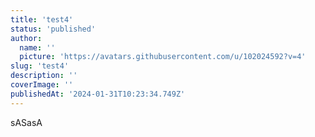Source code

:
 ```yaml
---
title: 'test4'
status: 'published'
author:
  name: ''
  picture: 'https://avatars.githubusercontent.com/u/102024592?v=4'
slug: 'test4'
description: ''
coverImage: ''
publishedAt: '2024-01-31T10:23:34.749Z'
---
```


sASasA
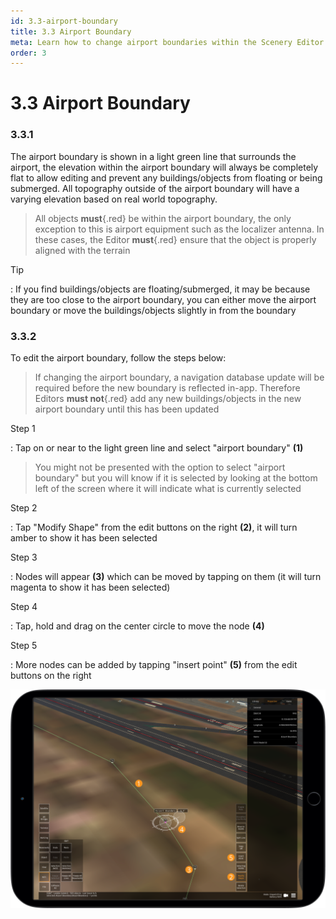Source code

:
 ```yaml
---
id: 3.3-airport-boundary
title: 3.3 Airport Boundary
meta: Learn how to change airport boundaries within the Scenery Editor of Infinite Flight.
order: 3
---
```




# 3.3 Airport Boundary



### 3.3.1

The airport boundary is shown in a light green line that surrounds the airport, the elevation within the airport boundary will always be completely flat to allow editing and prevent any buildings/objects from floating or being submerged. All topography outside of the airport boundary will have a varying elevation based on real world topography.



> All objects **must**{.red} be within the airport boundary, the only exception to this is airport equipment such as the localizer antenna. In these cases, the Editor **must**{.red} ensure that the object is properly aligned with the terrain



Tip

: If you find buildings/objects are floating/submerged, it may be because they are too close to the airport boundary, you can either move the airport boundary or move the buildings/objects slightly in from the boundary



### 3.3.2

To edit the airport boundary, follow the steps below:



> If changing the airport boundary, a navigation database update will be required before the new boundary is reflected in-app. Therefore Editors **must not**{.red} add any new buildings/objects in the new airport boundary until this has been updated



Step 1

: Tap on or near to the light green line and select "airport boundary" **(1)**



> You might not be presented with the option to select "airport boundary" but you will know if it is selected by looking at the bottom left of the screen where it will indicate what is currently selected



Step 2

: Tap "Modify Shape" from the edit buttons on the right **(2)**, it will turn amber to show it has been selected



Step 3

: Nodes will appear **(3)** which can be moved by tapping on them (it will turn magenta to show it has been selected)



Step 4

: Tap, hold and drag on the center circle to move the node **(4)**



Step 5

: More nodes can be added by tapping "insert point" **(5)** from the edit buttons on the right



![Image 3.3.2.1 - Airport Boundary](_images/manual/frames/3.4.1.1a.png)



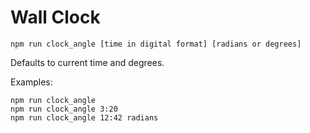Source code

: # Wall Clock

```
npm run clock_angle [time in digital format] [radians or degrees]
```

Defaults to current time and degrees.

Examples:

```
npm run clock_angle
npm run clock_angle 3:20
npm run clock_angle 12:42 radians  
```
========================================================================
■ What you have to do ■
If a line of the material contains the word "submerged", pick it out and copy it.

■ Task answer ■
The airport boundary is shown in a light green line that surrounds the airport, the elevation within the airport boundary will always be completely flat to allow editing and prevent any buildings/objects from floating or being submerged. All topography outside of the airport boundary will have a varying elevation based on real world topography.
: If you find buildings/objects are floating/submerged, it may be because they are too close to the airport boundary, you can either move the airport boundary or move the buildings/objects slightly in from the boundary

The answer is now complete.